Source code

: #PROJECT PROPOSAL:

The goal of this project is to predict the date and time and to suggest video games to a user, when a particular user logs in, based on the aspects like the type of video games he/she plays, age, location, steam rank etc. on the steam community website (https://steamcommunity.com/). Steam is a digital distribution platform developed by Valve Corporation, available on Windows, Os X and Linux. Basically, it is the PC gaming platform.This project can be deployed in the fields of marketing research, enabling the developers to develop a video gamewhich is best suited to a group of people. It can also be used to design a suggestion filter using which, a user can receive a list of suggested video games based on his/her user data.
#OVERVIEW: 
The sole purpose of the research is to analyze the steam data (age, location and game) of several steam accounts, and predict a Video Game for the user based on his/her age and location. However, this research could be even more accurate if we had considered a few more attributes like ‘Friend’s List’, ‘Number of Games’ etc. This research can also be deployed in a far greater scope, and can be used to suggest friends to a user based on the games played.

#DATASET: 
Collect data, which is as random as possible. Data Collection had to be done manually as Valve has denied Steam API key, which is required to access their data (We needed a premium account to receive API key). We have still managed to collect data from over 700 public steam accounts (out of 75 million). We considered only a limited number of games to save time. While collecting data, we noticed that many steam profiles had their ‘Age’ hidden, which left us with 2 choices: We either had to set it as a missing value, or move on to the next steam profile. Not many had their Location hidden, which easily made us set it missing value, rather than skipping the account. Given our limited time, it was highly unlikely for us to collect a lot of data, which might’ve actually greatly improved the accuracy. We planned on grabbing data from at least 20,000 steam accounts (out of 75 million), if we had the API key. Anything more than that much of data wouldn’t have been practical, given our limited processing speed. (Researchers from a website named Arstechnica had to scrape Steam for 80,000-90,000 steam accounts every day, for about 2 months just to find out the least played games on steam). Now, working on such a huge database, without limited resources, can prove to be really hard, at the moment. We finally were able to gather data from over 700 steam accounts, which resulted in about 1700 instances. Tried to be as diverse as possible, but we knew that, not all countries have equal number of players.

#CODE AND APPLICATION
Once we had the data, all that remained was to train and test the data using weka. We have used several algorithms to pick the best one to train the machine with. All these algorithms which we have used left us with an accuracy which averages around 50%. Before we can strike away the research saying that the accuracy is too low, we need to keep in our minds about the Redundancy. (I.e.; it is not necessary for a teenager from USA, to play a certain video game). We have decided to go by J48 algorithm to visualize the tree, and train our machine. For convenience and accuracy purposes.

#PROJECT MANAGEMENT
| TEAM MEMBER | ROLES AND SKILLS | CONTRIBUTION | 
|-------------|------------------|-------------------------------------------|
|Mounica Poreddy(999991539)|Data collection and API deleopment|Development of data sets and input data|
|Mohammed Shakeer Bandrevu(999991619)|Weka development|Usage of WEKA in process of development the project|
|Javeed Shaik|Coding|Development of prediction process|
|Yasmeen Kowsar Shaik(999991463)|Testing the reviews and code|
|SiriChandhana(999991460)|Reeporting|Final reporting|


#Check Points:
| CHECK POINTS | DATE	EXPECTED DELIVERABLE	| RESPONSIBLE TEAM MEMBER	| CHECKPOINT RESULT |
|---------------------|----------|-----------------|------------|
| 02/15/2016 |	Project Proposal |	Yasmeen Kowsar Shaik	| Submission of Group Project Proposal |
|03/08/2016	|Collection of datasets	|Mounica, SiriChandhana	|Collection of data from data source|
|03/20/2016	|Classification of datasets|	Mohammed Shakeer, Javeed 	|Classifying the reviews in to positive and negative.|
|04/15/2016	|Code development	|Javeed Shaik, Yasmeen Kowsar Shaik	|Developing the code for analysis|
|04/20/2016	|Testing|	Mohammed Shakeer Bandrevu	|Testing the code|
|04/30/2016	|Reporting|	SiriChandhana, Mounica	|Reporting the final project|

###

Task.
Having read the entries above, set each one down again exactly.

Solved problem.
Source code

: #PROJECT PROPOSAL:

The goal of this project is to predict the date and time and to suggest video games to a user, when a particular user logs in, based on the aspects like the type of video games he/she plays, age, location, steam rank etc. on the steam community website (https://steamcommunity.com/). Steam is a digital distribution platform developed by Valve Corporation, available on Windows, Os X and Linux. Basically, it is the PC gaming platform.This project can be deployed in the fields of marketing research, enabling the developers to develop a video gamewhich is best suited to a group of people. It can also be used to design a suggestion filter using which, a user can receive a list of suggested video games based on his/her user data.
#OVERVIEW: 
The sole purpose of the research is to analyze the steam data (age, location and game) of several steam accounts, and predict a Video Game for the user based on his/her age and location. However, this research could be even more accurate if we had considered a few more attributes like ‘Friend’s List’, ‘Number of Games’ etc. This research can also be deployed in a far greater scope, and can be used to suggest friends to a user based on the games played.

#DATASET: 
Collect data, which is as random as possible. Data Collection had to be done manually as Valve has denied Steam API key, which is required to access their data (We needed a premium account to receive API key). We have still managed to collect data from over 700 public steam accounts (out of 75 million). We considered only a limited number of games to save time. While collecting data, we noticed that many steam profiles had their ‘Age’ hidden, which left us with 2 choices: We either had to set it as a missing value, or move on to the next steam profile. Not many had their Location hidden, which easily made us set it missing value, rather than skipping the account. Given our limited time, it was highly unlikely for us to collect a lot of data, which might’ve actually greatly improved the accuracy. We planned on grabbing data from at least 20,000 steam accounts (out of 75 million), if we had the API key. Anything more than that much of data wouldn’t have been practical, given our limited processing speed. (Researchers from a website named Arstechnica had to scrape Steam for 80,000-90,000 steam accounts every day, for about 2 months just to find out the least played games on steam). Now, working on such a huge database, without limited resources, can prove to be really hard, at the moment. We finally were able to gather data from over 700 steam accounts, which resulted in about 1700 instances. Tried to be as diverse as possible, but we knew that, not all countries have equal number of players.

#CODE AND APPLICATION
Once we had the data, all that remained was to train and test the data using weka. We have used several algorithms to pick the best one to train the machine with. All these algorithms which we have used left us with an accuracy which averages around 50%. Before we can strike away the research saying that the accuracy is too low, we need to keep in our minds about the Redundancy. (I.e.; it is not necessary for a teenager from USA, to play a certain video game). We have decided to go by J48 algorithm to visualize the tree, and train our machine. For convenience and accuracy purposes.

#PROJECT MANAGEMENT
| TEAM MEMBER | ROLES AND SKILLS | CONTRIBUTION | 
|-------------|------------------|-------------------------------------------|
|Mounica Poreddy(999991539)|Data collection and API deleopment|Development of data sets and input data|
|Mohammed Shakeer Bandrevu(999991619)|Weka development|Usage of WEKA in process of development the project|
|Javeed Shaik|Coding|Development of prediction process|
|Yasmeen Kowsar Shaik(999991463)|Testing the reviews and code|
|SiriChandhana(999991460)|Reeporting|Final reporting|


#Check Points:
| CHECK POINTS | DATE	EXPECTED DELIVERABLE	| RESPONSIBLE TEAM MEMBER	| CHECKPOINT RESULT |
|---------------------|----------|-----------------|------------|
| 02/15/2016 |	Project Proposal |	Yasmeen Kowsar Shaik	| Submission of Group Project Proposal |
|03/08/2016	|Collection of datasets	|Mounica, SiriChandhana	|Collection of data from data source|
|03/20/2016	|Classification of datasets|	Mohammed Shakeer, Javeed 	|Classifying the reviews in to positive and negative.|
|04/15/2016	|Code development	|Javeed Shaik, Yasmeen Kowsar Shaik	|Developing the code for analysis|
|04/20/2016	|Testing|	Mohammed Shakeer Bandrevu	|Testing the code|
|04/30/2016	|Reporting|	SiriChandhana, Mounica	|Reporting the final project|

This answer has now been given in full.